Earlier the chlorination of the compound of formula - V as per the prior art is carried out in presence of solvent chloroform or acetic acid. Both the solvents has got disadvantages associated with them, the solvent chloroform has a proven health hazard and causes cancer on prolonged exposure, whereas the use of acetic acid for the chlorination reaction forms an unstirrable heterogeneous sticky mass after the addition of sulfuryl chloride, which requires large volume of solvent to make it stirrable and homogeneous. Also the large molar ratio of reagent sulfuryl chloride is required varying from 2.5 mole to 5.0 mole for 1,0 mole of the compound 7-[(3R)-3-aminohexahydro-1H-azepin-1-yl]-1-cyclopropyl-6-fluoro-4-oxo-1,4-dihydro-3-quinolinecarboxylic acid compound of formula - V for completion of the reaction. The large excess use of solvent and molar ratio of the chlorinating reagent implies longer time for completion of the reaction and increase in the formation of impurity which affects and lowers the final yield of the product 7-[(3R)-3-aminohexahydro-1H-azepin-1-yl]-8-chloro-l-cyclopropyl-6-fluoro-l,4-dihydro-4-oxoquinoline-3-carboxylic acid.
In an embodiment of the present invention, the solvent used for the reaction with sulfuryl chloride as in step (b) is mixture of acetic acid and formic acid. The compound 7-[(3R)-3-aminohexahydro-1H-azepin-1 -yl] -1 -cyclopropyl-6-fluoro-4-oxo-1,4-dihydro-3 -quinoline carboxylic acid compound of formula - V or it's salt is freely soluble in the mixture of solvent acetic acid and formic acid and forms clear solution which facilitates the smooth addition of sulfuryl chloride and forms homogeneous reaction mixture restricting the impurity formation during chlorination reaction which results in an improved yield of besifloxacin hydrochloride of formula -1,
In an embodiment of the present invention, the reaction was carried out using reduced molar quantity of sulfuryl chloride for 1.0 mole of the compound of formula - V. The molar ratio of sulfuryl chloride used is in the range of 1.2 mole to 1.7 mole for 1.0 mole of the compound of formula - V, wherein the preferred ratio used is 1.4 mole to 1.6 mole of sulfuryl chloride, the most preferred ratio of sulfuryl chloride used is 1.5 mole for 1.0 mole of compound 7-[(3R)-3 -aminohexahydro-1H-azepin-1 -yl]-1 -cyclopropyl-6-fluoro-4-oxo-1,4-dihydro-3-quinolinecarboxylic acid compound of formula - V or its salt.

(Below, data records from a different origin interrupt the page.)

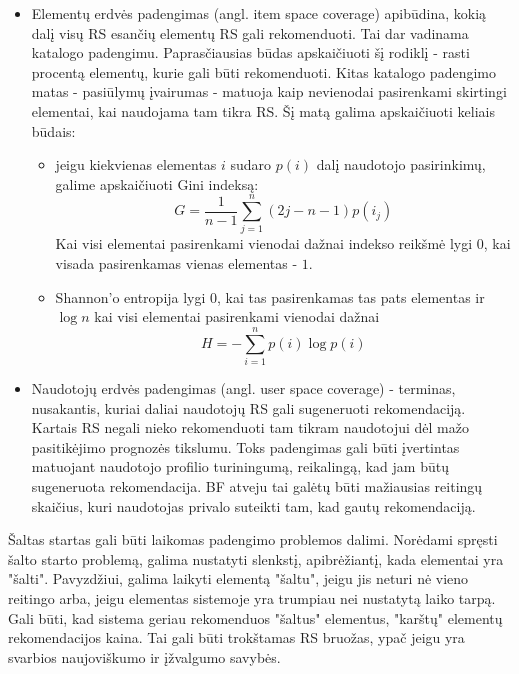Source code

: \documentclass{VUMIFInfMagistrinis}
\begin{document}
\begin{itemize}
	\item Elementų erdvės padengimas (angl. item space coverage) apibūdina, kokią dalį visų RS esančių elementų RS gali rekomenduoti. Tai dar vadinama katalogo padengimu. Paprasčiausias būdas apskaičiuoti šį rodiklį - rasti procentą elementų, kurie gali būti rekomenduoti. Kitas katalogo padengimo matas - pasiūlymų įvairumas - matuoja kaip nevienodai pasirenkami skirtingi elementai, kai naudojama tam tikra RS. Šį matą galima apskaičiuoti keliais būdais:
	\begin{itemize}
		\item jeigu kiekvienas elementas $i$ sudaro $p(i)$ dalį naudotojo pasirinkimų, galime apskaičiuoti Gini indeksą:
		\begin{equation}
			G=\frac{1}{n-1} \sum\limits_{j=1}^{n} (2j-n-1)p(i_j)
		\end{equation}
		Kai visi elementai pasirenkami vienodai dažnai indekso reikšmė lygi $0$, kai visada pasirenkamas vienas elementas - $1$.
		\item Shannon'o entropija lygi 0, kai tas pasirenkamas tas pats elementas ir $\log n$ kai visi elementai pasirenkami vienodai dažnai
		\begin{equation}
			H= - \sum \limits_{i=1}^n p(i) \log p(i)
		\end{equation}
	\end{itemize}
	\item Naudotojų erdvės padengimas (angl. user space coverage) - terminas, nusakantis, kuriai daliai naudotojų RS gali sugeneruoti rekomendaciją. Kartais RS negali nieko rekomenduoti tam tikram naudotojui dėl mažo pasitikėjimo prognozės tikslumu. Toks padengimas gali būti įvertintas matuojant naudotojo profilio turiningumą, reikalingą, kad jam būtų sugeneruota rekomendacija. BF atveju tai galėtų būti mažiausias reitingų skaičius, kuri naudotojas privalo suteikti tam, kad gautų rekomendaciją.
\end{itemize}
Šaltas startas gali būti laikomas padengimo problemos dalimi. Norėdami spręsti šalto starto problemą, galima nustatyti slenkstį, apibrėžiantį, kada elementai yra "šalti". Pavyzdžiui, galima laikyti elementą "šaltu", jeigu jis neturi nė vieno reitingo arba, jeigu elementas sistemoje yra trumpiau nei nustatytą laiko tarpą.
\newline
\indent
Gali būti, kad sistema geriau rekomenduos "šaltus" elementus, "karštų" elementų rekomendacijos kaina. Tai gali būti trokštamas RS bruožas, ypač jeigu yra svarbios naujoviškumo ir įžvalgumo savybės.
\end{document}
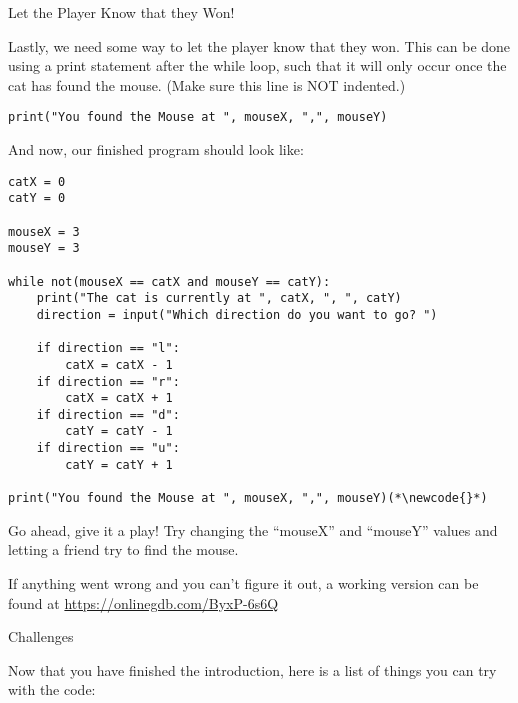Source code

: \documentclass[12pt,oneside]{article}
\newcommand{\q}[1]{``#1''}
\newcommand{\subsectitle}[1]{
  \begin{flushleft}{\large#1}\end{flushleft}
}
\newcommand{\sectitle}[1]{
  \newpage
  \begin{flushleft}{\huge#1}\end{flushleft}
}
\newcommand{\newcode}[0]{\hfill<--}
\begin{document}
\begin{minipage}{\textwidth}
\subsectitle{Let the Player Know that they Won!}

Lastly, we need some way to let the player know that they won. This can be done using a print statement after the while loop, such that it will only occur once the cat has found the mouse. (Make sure this line is NOT indented.)

\begin{lstlisting}
print("You found the Mouse at ", mouseX, ",", mouseY)
\end{lstlisting}

And now, our finished program should look like:

\begin{lstlisting}
catX = 0
catY = 0

mouseX = 3
mouseY = 3

while not(mouseX == catX and mouseY == catY):
    print("The cat is currently at ", catX, ", ", catY)
    direction = input("Which direction do you want to go? ")
    
    if direction == "l":
        catX = catX - 1
    if direction == "r":
        catX = catX + 1
    if direction == "d":
        catY = catY - 1
    if direction == "u":
        catY = catY + 1

print("You found the Mouse at ", mouseX, ",", mouseY)(*\newcode{}*)
\end{lstlisting}

Go ahead, give it a play! Try changing the \q{mouseX} and \q{mouseY} values and letting a friend try to find the mouse. 

If anything went wrong and you can't figure it out, a working version can be found at \url{https://onlinegdb.com/ByxP-6s6Q}

\end{minipage}

\sectitle{Challenges}

Now that you have finished the introduction, here is a list of things you can try with the code:
\end{document}
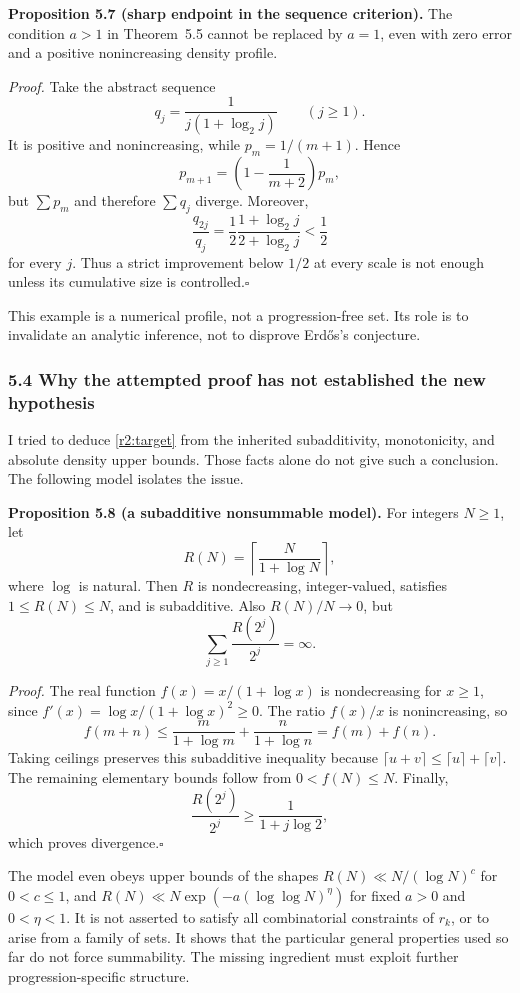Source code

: \noindent\textbf{Proposition 5.7 (sharp endpoint in the sequence criterion).}
The condition $a>1$ in Theorem~5.5 cannot be replaced by $a=1$, even with zero error and a positive nonincreasing density profile.

\noindent\emph{Proof.}
Take the abstract sequence
\[
q_j=\frac{1}{j(1+\log_2j)}\qquad(j\ge1).
\]
It is positive and nonincreasing, while $p_m=1/(m+1)$. Hence
\[
p_{m+1}=\left(1-\frac1{m+2}\right)p_m,
\]
but $\sum p_m$ and therefore $\sum q_j$ diverge. Moreover,
\[
\frac{q_{2j}}{q_j}=\frac12\frac{1+\log_2j}{2+\log_2j}<\frac12
\]
for every $j$. Thus a strict improvement below $1/2$ at every scale is not enough unless its cumulative size is controlled.\hfill$\square$

This example is a numerical profile, not a progression-free set. Its role is to invalidate an analytic inference, not to disprove Erd\H{o}s's conjecture.

\subsubsection{5.4 Why the attempted proof has not established the new hypothesis}

I tried to deduce \eqref{r2:target} from the inherited subadditivity, monotonicity, and absolute density upper bounds. Those facts alone do not give such a conclusion. The following model isolates the issue.

\noindent\textbf{Proposition 5.8 (a subadditive nonsummable model).}
For integers $N\ge1$, let
\[
R(N)=\left\lceil\frac{N}{1+\log N}\right\rceil,
\]
where $\log$ is natural. Then $R$ is nondecreasing, integer-valued, satisfies $1\le R(N)\le N$, and is subadditive. Also $R(N)/N\to0$, but
\[
\sum_{j\ge1}\frac{R(2^j)}{2^j}=\infty.
\]

\noindent\emph{Proof.}
The real function $f(x)=x/(1+\log x)$ is nondecreasing for $x\ge1$, since $f'(x)=\log x/(1+\log x)^2\ge0$. The ratio $f(x)/x$ is nonincreasing, so
\[
f(m+n)\le\frac{m}{1+\log m}+\frac{n}{1+\log n}=f(m)+f(n).
\]
Taking ceilings preserves this subadditive inequality because $\lceil u+v\rceil\le\lceil u\rceil+\lceil v\rceil$. The remaining elementary bounds follow from $0<f(N)\le N$. Finally,
\[
\frac{R(2^j)}{2^j}\ge\frac{1}{1+j\log2},
\]
which proves divergence.\hfill$\square$

The model even obeys upper bounds of the shapes $R(N)\ll N/(\log N)^c$ for $0<c\le1$, and $R(N)\ll N\exp(-a(\log\log N)^\eta)$ for fixed $a>0$ and $0<\eta<1$. It is not asserted to satisfy all combinatorial constraints of $r_k$, or to arise from a family of sets. It shows that the particular general properties used so far do not force summability. The missing ingredient must exploit further progression-specific structure.

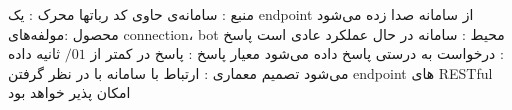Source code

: 
\begin{itemize}
 منبع : سامانه‌ی حاوی کد رباتها
 محرک : یک endpoint از سامانه صدا زده می‌شود	
 محصول :مولفه‌های connection، bot
 محیط : سامانه در حال عملکرد عادی است
 پاسخ : درخواست به درستی پاسخ داده می‌شود
 معیار پاسخ : پاسخ در کمتر از $/01$ ثانیه داده می‌شود
 تصمیم معماری : ارتباط با سامانه با در نظر گرفتن endpoint های RESTful امکان پذیر خواهد بود 
\end{itemize}



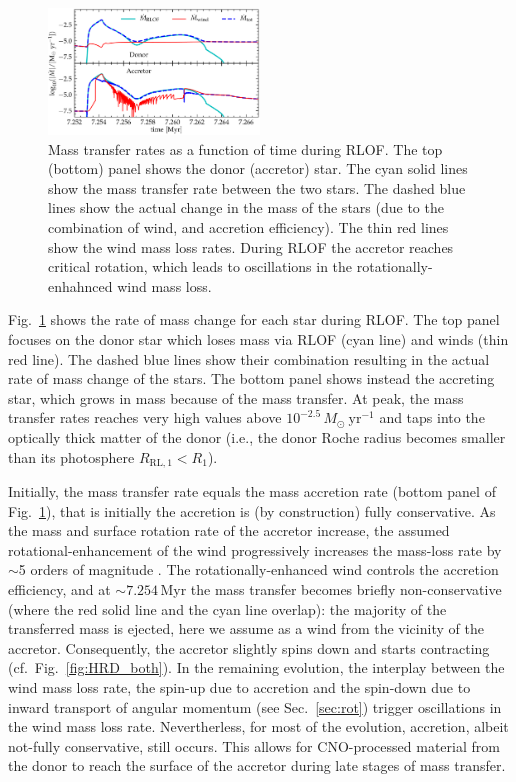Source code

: \documentclass[twocolumn,twocolappendix,trackchanges]{aastex63}
\DeclareRobustCommand{\Figref}[1]{Fig.~\ref{#1}}
\DeclareRobustCommand{\Secref}[1]{Sec.~\ref{#1}}
\begin{document}
\begin{figure}[htbp]
  \includegraphics[width=0.5\textwidth]{MT}
  \caption{Mass transfer rates as a function of time during RLOF. The top (bottom) panel
    shows the donor (accretor) star. The cyan solid lines show the
    mass transfer rate between the two stars. The dashed blue lines
    show the actual change in the mass of the stars (due to the
    combination of wind, and accretion efficiency). The thin red
    lines show the wind mass loss rates. During RLOF the accretor
    reaches critical rotation, which leads to oscillations in the
    rotationally-enhahnced wind mass loss.}
  \label{fig:MT}
\end{figure}

\Figref{fig:MT} shows the rate of mass change for each star during
RLOF. The top panel focuses on the donor star which loses mass via RLOF
(cyan line) and winds (thin red line). The dashed blue lines
show their combination resulting in the actual rate of mass change of
the stars. The bottom panel shows instead the accreting star, which
grows in mass because of the mass transfer. At peak, the mass transfer
rates reaches very high values above
$10^{-2.5}\,M_\odot\ \mathrm{yr^{-1}}$ and taps into the optically
thick matter of the donor (i.e., the donor Roche radius becomes
smaller than its photosphere $R_\mathrm{RL,1}<R_1$).


Initially, the mass transfer rate equals the mass accretion rate
(bottom panel of \Figref{fig:MT}), that is initially the accretion is
(by construction) fully conservative. As the mass and surface rotation
rate of the accretor increase, the assumed rotational-enhancement of
the wind progressively increases the mass-loss rate by $\sim$5 orders
of magnitude \citep{langer:98}. The rotationally-enhanced wind
controls the accretion efficiency, and at
$\sim$$7.254$\,Myr the mass transfer becomes briefly non-conservative (where the red solid line and the cyan line overlap): the majority of the transferred mass is ejected, here we assume as a wind from the vicinity of the accretor. Consequently, the accretor slightly spins down and starts contracting (cf.~\Figref{fig:HRD_both}). In the remaining evolution, the interplay between the wind mass loss rate, the spin-up due to accretion and the spin-down due to inward transport of angular momentum (see \Secref{sec:rot}) trigger oscillations in the wind mass loss rate. Nevertherless, for most of the evolution, accretion, albeit not-fully conservative, still occurs. This allows for CNO-processed material from the donor to reach the surface of the accretor during late stages of mass transfer.
\end{document}
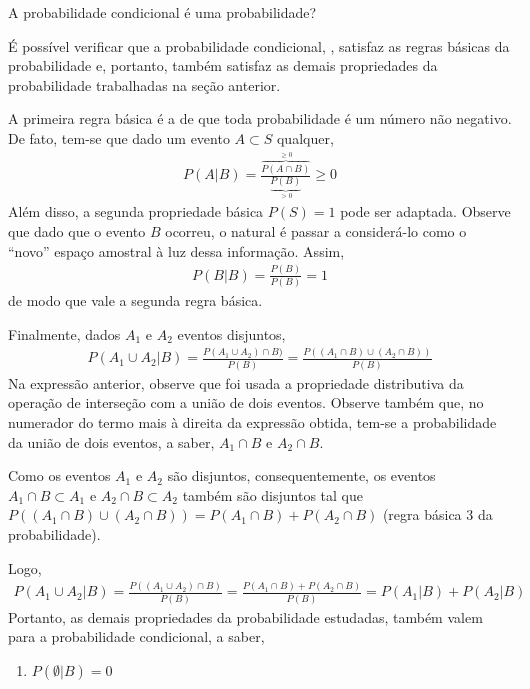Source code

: \begin{example} {A probabilidade condicional é uma probabilidade?}

É possível verificar que a probabilidade condicional, , satisfaz as regras básicas da probabilidade e, portanto, também satisfaz as demais propriedades da probabilidade trabalhadas na seção anterior.

A primeira regra básica é a de que toda probabilidade é um número não negativo. De fato, tem-se que dado um evento \(A\subset S\) qualquer,
\begin{equation*}
\begin{split}P(A|B)=\frac{\overbrace{P(A\cap B)}^{\geq 0}}{\underbrace{P(B)}_{>0}}\geq 0\end{split}
\end{equation*}
Além disso, a segunda propriedade básica \(P(S)=1\) pode ser adaptada.  Observe que dado que o evento \(B\) ocorreu, o natural é passar a considerá-lo como o “novo” espaço amostral à luz dessa informação. Assim,
\begin{equation*}
\begin{split}P(B|B)=\frac{P(B)}{P(B)}=1\end{split}
\end{equation*}
de modo que vale a segunda regra básica.

Finalmente, dados \(A_1\) e \(A_2\)  eventos disjuntos,
\begin{equation*}
\begin{split}P(A_1\cup A_2|B)=\frac{P(A_1\cup A_2)\cap B)}{P(B)}=\frac{P((A_1\cap B)\cup(A_2\cap B))}{P(B)}\end{split}
\end{equation*}
Na expressão anterior, observe que foi usada a propriedade distributiva da operação de interseção com a união de dois eventos. Observe também que, no numerador do termo mais à direita da expressão obtida, tem-se a probabilidade da união de dois eventos, a saber, \(A_1\cap B\) e \(A_2\cap B\).

Como os eventos \(A_1\) e \(A_2\) são disjuntos, consequentemente, os eventos \(A_1\cap B\subset A_1\) e \(A_2\cap B\subset A_2\)  também são disjuntos tal que \(P((A_1\cap B)\cup(A_2\cap B))=P(A_1\cap B)+P(A_2\cap B)\) (regra básica 3 da probabilidade).

Logo,
\begin{equation*}
\begin{split}P(A_1\cup A_2|B)=\frac{P((A_1\cup A_2)\cap B)}{P(B)}=\frac{P(A_1\cap B)+P(A_2\cap B)}{P(B)}=P(A_1|B)+P(A_2|B)\end{split}
\end{equation*}
Portanto, as demais propriedades da probabilidade estudadas, também valem para a probabilidade condicional, a saber,
\begin{enumerate}
\item {} 
\(P(\emptyset |B)=0\)


\end{enumerate}
\end{example}

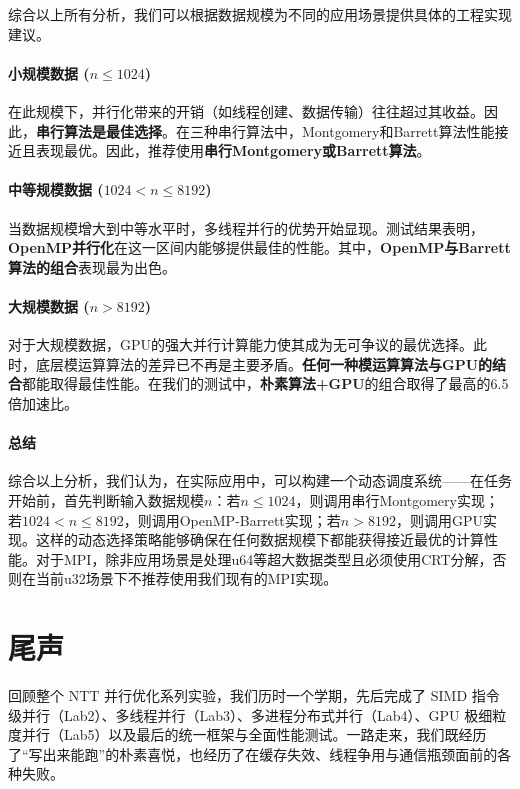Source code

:\documentclass[a4paper]{article}
\begin{document}
综合以上所有分析，我们可以根据数据规模为不同的应用场景提供具体的工程实现建议。

\paragraph{小规模数据 ($n \le 1024$)} 在此规模下，并行化带来的开销（如线程创建、数据传输）往往超过其收益。因此，\textbf{串行算法是最佳选择}。在三种串行算法中，Montgomery和Barrett算法性能接近且表现最优。因此，推荐使用\textbf{串行Montgomery或Barrett算法}。

\paragraph{中等规模数据 ($1024 < n \le 8192$)} 当数据规模增大到中等水平时，多线程并行的优势开始显现。测试结果表明，\textbf{OpenMP并行化}在这一区间内能够提供最佳的性能。其中，\textbf{OpenMP与Barrett算法的组合}表现最为出色。

\paragraph{大规模数据 ($n > 8192$)} 对于大规模数据，GPU的强大并行计算能力使其成为无可争议的最优选择。此时，底层模运算算法的差异已不再是主要矛盾。\textbf{任何一种模运算算法与GPU的结合}都能取得最佳性能。在我们的测试中，\textbf{朴素算法+GPU}的组合取得了最高的6.5倍加速比。

\paragraph{总结}
综合以上分析，我们认为，在实际应用中，可以构建一个动态调度系统——在任务开始前，首先判断输入数据规模$n$：若$n \le 1024$，则调用串行Montgomery实现；若$1024 < n \le 8192$，则调用OpenMP-Barrett实现；若$n > 8192$，则调用GPU实现。这样的动态选择策略能够确保在任何数据规模下都能获得接近最优的计算性能。对于MPI，除非应用场景是处理u64等超大数据类型且必须使用CRT分解，否则在当前u32场景下不推荐使用我们现有的MPI实现。

\section{尾声}

回顾整个 NTT 并行优化系列实验，我们历时一个学期，先后完成了 SIMD 指令级并行（Lab2）、多线程并行（Lab3）、多进程分布式并行（Lab4）、GPU 极细粒度并行（Lab5）以及最后的统一框架与全面性能测试。一路走来，我们既经历了“写出来能跑”的朴素喜悦，也经历了在缓存失效、线程争用与通信瓶颈面前的各种失败。
\end{document}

The above observation is further illustrated in the following table 1.

Table 1:

Sr.
No. Compound of formula - V Sulfuryl chloride Solvent In process HPLC Theoretical Yield HPLC Purity
1 1 mole 2 to 5 mole MDC or
chloroform 50%* Unreacted - -
2 1 mole 2 to 3 mole Acetic acid 76.63 SI** 17% 41 to 52% 99.32%
3 1 mole 1.5 mole Formic acid 91.11% SI-3.14% 65 to 75 % 99.59%
4 1 mole 1.5 mole Acetic acid
& Formic acid 92.49 % SI - 0.98 % 72 to 78 % 99.60 %
* Checked by TLC; ** SI - Single Impurity
In an embodiment of the present invention, besifloxacin hydrochloride is optionally purified by reacting with a base in presence of a solvent and followed by reaction with hydrochloric acid to obtain pure besifloxacin hydrochloride.
In an embodiment of the present invention, the solvent used for purification in step (c) is selected from the group consisting of methanol, ethanol, isopropanol, water or a mixture thereof.
In accordance with the above embodiment the besifloxacin hydrochloride obtained in step (b) is suspended in methanol and treated with a base selected from the group consisting of sodium carbonate, potassium carbonate, sodium bicarbonate, potassium bicarbonate, sodium hydroxide or potassium hydroxide at the temperature of 20°C - 30°C. Charged activated carbon, stirred at 25°C to 35°C for one hour. Filtered through Hyflow bed and then the filtrate is treated with hydrochloric acid, wherein the hydrochloric acid is added either in gaseous form or its solution in organic solvent or water to isolate the compound besifloxacin hydrochloride. The precipitated solid is stirred for one hour and filtered to isolate pure besifloxacin hydrochloride.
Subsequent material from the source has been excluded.